Paweł Przedpełski
- Born: 23 June 1995 (age 31) Toruń, Poland
- Nationality: Polish

Career history

Poland
- 2013–2018, 2021–2024: Toruń
- 2019–2020: Częstochowa
- 2025: Rzeszów

Great Britain
- 2017: Leicester

Sweden
- 2014–2016: Smederna
- 2019, 2023–2024: Piraterna
- 2018, 2020, 2025: Dackarna
- 2021–2022: Västervik

Denmark
- 2025: Slangerup

Individual honours
- 2021: GP Challenge winner

Team honours
- 2025: Danish league champion

= Paweł Przedpełski =

Polish speedway rider

Paweł Przedpełski (born 23 June 1995) is a speedway rider from Poland.

==Speedway career==
Przedpełski rode in the top tier of British Speedway riding for the Leicester Lions in the SGB Premiership 2017. He currently rides for Apator Toruń in Poland. He is three times winner of the Team Speedway Junior World Championship in 2014, 2015 and 2016.
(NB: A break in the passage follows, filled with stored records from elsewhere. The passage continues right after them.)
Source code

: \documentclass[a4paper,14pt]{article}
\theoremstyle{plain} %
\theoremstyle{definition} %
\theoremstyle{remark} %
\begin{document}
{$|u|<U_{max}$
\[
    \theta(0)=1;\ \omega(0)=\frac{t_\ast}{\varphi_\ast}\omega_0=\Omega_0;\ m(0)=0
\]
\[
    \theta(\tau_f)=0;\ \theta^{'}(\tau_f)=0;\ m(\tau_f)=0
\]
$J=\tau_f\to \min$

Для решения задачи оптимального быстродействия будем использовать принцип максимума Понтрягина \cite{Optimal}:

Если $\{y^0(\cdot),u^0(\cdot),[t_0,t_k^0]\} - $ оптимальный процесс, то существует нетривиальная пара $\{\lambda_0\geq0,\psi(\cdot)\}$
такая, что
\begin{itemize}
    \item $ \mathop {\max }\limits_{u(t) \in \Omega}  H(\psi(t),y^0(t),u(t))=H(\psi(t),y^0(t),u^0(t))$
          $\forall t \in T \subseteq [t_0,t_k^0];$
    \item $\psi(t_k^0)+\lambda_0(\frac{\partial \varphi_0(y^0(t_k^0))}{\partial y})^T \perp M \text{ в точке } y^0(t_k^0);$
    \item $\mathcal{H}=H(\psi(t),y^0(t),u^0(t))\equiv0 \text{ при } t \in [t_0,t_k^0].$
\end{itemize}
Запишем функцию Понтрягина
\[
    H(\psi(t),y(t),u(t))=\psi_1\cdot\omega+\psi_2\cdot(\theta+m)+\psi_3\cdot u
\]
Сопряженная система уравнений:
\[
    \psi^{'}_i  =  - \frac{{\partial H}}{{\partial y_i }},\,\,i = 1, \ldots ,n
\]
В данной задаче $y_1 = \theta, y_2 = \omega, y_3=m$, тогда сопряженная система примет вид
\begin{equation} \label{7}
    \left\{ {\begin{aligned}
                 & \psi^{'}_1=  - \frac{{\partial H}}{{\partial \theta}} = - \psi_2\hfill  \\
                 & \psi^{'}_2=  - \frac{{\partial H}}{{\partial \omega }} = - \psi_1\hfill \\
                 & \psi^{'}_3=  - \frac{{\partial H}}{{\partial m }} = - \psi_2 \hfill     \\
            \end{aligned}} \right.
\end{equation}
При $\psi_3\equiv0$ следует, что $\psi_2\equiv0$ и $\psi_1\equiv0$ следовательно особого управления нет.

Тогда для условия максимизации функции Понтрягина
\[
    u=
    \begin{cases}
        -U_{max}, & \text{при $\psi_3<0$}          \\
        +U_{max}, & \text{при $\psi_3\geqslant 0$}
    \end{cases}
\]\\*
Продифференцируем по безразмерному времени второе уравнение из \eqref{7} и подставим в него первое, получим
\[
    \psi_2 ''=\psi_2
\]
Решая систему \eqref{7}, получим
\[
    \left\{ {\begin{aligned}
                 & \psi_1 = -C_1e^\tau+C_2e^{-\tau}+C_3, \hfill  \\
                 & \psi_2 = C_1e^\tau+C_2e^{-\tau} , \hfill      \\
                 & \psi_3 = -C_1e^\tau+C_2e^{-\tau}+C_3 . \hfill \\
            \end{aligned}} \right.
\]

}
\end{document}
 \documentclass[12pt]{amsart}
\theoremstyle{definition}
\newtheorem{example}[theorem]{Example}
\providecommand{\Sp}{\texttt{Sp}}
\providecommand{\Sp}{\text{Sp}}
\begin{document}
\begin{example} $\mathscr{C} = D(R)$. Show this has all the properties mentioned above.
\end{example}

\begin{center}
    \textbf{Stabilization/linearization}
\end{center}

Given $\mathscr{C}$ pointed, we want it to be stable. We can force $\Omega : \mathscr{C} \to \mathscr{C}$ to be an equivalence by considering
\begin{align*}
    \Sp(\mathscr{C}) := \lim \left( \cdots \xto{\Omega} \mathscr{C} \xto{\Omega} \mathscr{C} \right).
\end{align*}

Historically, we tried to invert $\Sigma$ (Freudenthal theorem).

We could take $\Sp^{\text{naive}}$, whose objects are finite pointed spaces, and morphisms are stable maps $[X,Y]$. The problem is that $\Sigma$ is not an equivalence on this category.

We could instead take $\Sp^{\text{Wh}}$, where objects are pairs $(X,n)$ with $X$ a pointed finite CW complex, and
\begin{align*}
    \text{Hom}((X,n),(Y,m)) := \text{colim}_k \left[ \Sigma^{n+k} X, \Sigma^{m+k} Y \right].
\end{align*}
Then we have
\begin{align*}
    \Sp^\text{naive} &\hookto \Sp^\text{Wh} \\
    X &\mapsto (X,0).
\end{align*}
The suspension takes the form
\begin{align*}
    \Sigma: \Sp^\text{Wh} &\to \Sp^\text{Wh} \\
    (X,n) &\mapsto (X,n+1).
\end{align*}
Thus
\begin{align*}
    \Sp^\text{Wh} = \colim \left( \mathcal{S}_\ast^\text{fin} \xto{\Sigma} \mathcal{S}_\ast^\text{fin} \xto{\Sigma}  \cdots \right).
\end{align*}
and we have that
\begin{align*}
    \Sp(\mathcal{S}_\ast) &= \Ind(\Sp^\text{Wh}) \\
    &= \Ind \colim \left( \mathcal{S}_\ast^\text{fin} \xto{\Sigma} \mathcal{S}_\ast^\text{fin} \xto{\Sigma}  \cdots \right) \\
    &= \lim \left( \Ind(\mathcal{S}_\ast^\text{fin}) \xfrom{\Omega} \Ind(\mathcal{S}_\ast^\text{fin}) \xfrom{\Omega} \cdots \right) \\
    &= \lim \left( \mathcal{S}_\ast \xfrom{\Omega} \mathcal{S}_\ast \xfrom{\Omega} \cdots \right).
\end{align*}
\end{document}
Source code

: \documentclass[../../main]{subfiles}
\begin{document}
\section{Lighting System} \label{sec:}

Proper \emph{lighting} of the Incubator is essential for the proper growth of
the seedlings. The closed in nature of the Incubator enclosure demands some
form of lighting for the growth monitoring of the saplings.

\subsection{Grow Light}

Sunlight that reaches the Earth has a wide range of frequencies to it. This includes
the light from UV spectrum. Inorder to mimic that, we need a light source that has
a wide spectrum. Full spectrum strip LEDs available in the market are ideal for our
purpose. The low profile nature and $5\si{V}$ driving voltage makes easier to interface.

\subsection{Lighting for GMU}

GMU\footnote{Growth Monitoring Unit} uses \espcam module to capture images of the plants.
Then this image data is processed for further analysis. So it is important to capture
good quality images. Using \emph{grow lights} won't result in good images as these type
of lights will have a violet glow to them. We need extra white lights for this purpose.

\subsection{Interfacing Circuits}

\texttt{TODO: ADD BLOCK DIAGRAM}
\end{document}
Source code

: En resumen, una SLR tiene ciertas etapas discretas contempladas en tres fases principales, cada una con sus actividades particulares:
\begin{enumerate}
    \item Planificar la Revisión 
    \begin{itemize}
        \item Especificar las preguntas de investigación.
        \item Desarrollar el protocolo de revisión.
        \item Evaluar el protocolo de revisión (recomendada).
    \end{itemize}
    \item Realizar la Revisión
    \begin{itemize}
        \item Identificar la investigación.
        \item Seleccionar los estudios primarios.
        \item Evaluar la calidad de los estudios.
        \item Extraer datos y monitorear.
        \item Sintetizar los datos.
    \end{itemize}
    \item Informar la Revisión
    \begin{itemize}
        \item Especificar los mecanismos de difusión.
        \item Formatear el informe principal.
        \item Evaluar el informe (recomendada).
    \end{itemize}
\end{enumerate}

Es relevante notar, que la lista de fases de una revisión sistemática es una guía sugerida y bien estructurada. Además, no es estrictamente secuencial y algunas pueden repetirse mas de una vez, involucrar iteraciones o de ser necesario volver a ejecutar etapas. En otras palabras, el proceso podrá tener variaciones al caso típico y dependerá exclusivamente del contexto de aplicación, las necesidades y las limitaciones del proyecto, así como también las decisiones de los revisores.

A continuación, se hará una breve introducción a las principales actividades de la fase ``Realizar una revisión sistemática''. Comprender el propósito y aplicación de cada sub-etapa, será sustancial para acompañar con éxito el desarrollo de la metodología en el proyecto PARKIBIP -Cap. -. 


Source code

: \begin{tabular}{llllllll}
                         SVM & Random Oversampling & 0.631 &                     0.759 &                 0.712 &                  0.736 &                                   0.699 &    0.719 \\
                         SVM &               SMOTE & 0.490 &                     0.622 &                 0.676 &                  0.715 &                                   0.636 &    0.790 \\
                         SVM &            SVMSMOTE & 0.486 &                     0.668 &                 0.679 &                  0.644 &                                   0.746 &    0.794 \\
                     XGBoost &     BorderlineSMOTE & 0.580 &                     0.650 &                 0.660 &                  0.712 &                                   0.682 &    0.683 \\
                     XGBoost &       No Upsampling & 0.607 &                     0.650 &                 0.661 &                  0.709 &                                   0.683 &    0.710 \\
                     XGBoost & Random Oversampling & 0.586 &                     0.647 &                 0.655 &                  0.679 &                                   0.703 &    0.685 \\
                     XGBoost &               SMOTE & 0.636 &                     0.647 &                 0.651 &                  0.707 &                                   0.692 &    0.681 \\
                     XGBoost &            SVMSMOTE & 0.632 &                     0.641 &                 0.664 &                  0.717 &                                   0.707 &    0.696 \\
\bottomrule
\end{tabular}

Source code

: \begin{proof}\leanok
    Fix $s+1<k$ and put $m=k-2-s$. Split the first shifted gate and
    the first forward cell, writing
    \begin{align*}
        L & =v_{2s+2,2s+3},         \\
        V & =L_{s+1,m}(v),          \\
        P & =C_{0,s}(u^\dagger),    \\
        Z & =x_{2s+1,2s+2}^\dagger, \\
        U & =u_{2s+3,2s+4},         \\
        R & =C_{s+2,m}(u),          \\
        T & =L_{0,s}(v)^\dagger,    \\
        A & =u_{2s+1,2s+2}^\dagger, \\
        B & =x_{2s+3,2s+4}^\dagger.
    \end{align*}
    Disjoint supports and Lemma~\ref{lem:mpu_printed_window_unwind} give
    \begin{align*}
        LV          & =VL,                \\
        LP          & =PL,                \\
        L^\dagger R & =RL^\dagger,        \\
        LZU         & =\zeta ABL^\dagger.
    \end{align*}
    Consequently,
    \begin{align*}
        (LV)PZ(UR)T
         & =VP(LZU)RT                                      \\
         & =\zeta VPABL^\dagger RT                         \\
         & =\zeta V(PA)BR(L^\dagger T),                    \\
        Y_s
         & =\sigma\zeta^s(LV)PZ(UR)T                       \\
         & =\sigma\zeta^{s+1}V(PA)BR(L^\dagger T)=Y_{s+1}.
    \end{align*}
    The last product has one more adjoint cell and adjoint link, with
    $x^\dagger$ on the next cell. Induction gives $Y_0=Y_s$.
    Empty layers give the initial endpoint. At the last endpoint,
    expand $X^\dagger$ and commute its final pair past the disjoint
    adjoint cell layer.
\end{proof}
In August 2021, during the Speedway Grand Prix Qualification he won the GP Challenge, which ensured that he claimed a permanent slot for the 2022 Speedway Grand Prix.

Przedpełski finished in 15th place during the 2022 Speedway World Championship, after securing 29 points during the 2022 Speedway Grand Prix. The 15th place finish resulted in him losing his place for the 2023 Speedway Grand Prix.

In August 2024, Przedpełski transferred from KS Toruń to Stal Rzeszów in the Team Speedway Polish Championship.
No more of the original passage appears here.